Open banking will drive competition in financial services by changing the way Australians use, and benefit from, their data. This will deliver increased consumer choice and empower bank customers to seek out banking products that better suit their circumstances.

Terms of reference

  1. The review will make recommendations to the Treasurer on:1.1. The most appropriate model for the operation of open banking in the Australian context clearly setting out the advantages and disadvantages of different data-sharing models.1.2. A regulatory framework under which an open banking regime would operate and the necessary instruments (such as legislation) required to support and enforce a regime.1.3. An implementation framework (including roadmap and timeframe) and the ongoing role for the Government in implementing an open banking regime.
  2. The recommendations will include examination of:2.1. The scope of the banking data sets to be shared (and any existing or potential sector standards), the parties which will be required to share the data sets, and the parties to whom the data sets will be provided.2.2. Existing and potential technical data transfer mechanisms for sharing relevant data (and existing or potential sector standards) including customer consent mechanisms.2.3. The key issues and risks such as customer usability and trust, security of data, liability, privacy safeguard requirements arising from the adoption of potential data transfer mechanisms and the enforcement of customer rights in relation to data sharing.

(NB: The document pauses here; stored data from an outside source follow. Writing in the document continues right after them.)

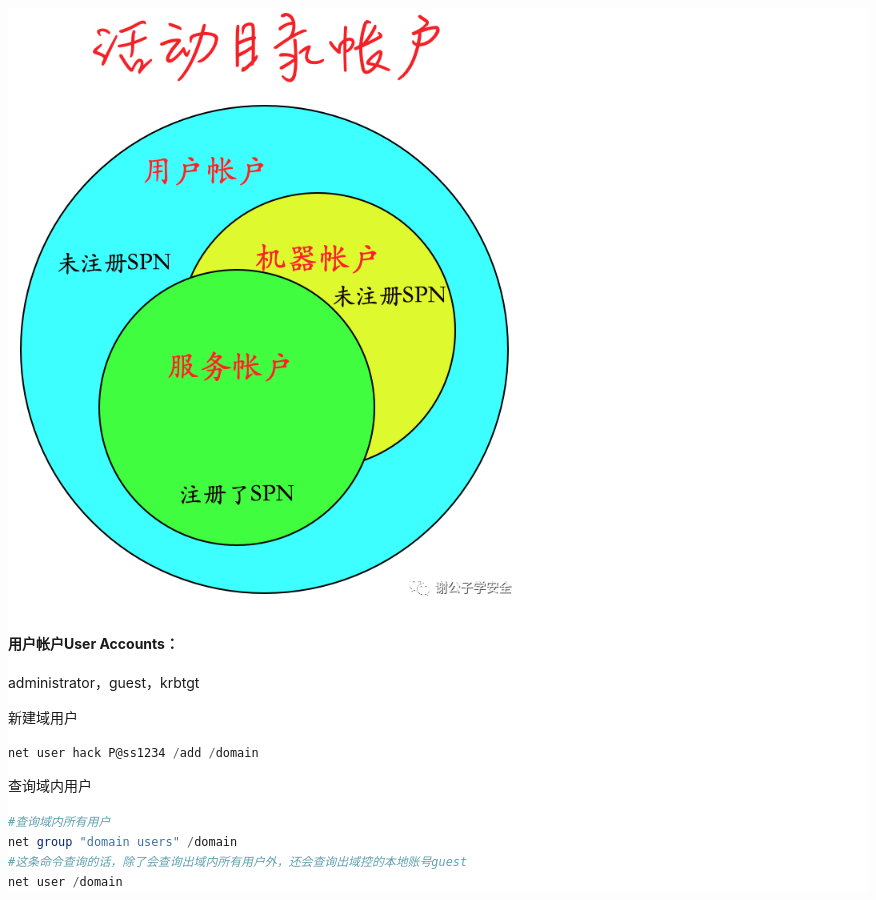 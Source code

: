 <img src=".\图片\6sss40.png" alt="6sss40" style="zoom:80%;" />



#### 用户帐户User Accounts：

administrator，guest，krbtgt

新建域用户

```powershell
net user hack P@ss1234 /add /domain
```

查询域内用户

```powershell
#查询域内所有用户
net group "domain users" /domain
#这条命令查询的话，除了会查询出域内所有用户外，还会查询出域控的本地账号guest
net user /domain
```
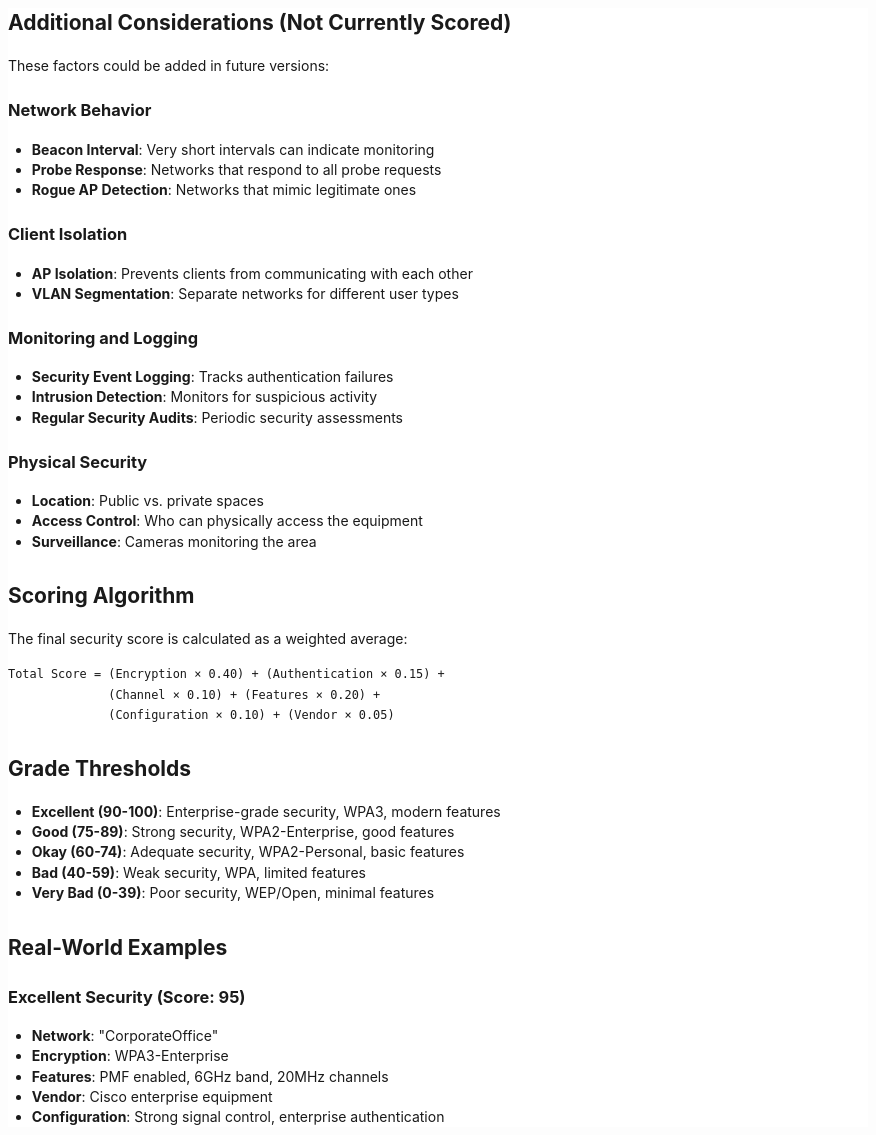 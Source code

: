 ## Additional Considerations (Not Currently Scored)

These factors could be added in future versions:

### Network Behavior
- **Beacon Interval**: Very short intervals can indicate monitoring
- **Probe Response**: Networks that respond to all probe requests
- **Rogue AP Detection**: Networks that mimic legitimate ones

### Client Isolation
- **AP Isolation**: Prevents clients from communicating with each other
- **VLAN Segmentation**: Separate networks for different user types

### Monitoring and Logging
- **Security Event Logging**: Tracks authentication failures
- **Intrusion Detection**: Monitors for suspicious activity
- **Regular Security Audits**: Periodic security assessments

### Physical Security
- **Location**: Public vs. private spaces
- **Access Control**: Who can physically access the equipment
- **Surveillance**: Cameras monitoring the area

## Scoring Algorithm

The final security score is calculated as a weighted average:

```
Total Score = (Encryption × 0.40) + (Authentication × 0.15) + 
              (Channel × 0.10) + (Features × 0.20) + 
              (Configuration × 0.10) + (Vendor × 0.05)
```

## Grade Thresholds

- **Excellent (90-100)**: Enterprise-grade security, WPA3, modern features
- **Good (75-89)**: Strong security, WPA2-Enterprise, good features
- **Okay (60-74)**: Adequate security, WPA2-Personal, basic features
- **Bad (40-59)**: Weak security, WPA, limited features
- **Very Bad (0-39)**: Poor security, WEP/Open, minimal features

## Real-World Examples

### Excellent Security (Score: 95)
- **Network**: "CorporateOffice"
- **Encryption**: WPA3-Enterprise
- **Features**: PMF enabled, 6GHz band, 20MHz channels
- **Vendor**: Cisco enterprise equipment
- **Configuration**: Strong signal control, enterprise authentication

    2.4. The costs of implementation of an open banking regime and the means by which costs may be imposed on industry including consideration of industry-funded models.

  3. The review will have regard to:3.1. The Productivity Commission’s final report on Data Availability and Use and any government response to that report.3.2. Best practice developments internationally and in other industry sectors.3.3. Competition, fairness, innovation, efficiency, regulatory compliance costs and consumer protection in the financial system.

Process

The review will consult broadly with representatives from the banking, consumer advocacy and financial technology (FinTech) sectors and other interested parties in developing the report and recommendations.

The review will report to the Treasurer by the end of 2017.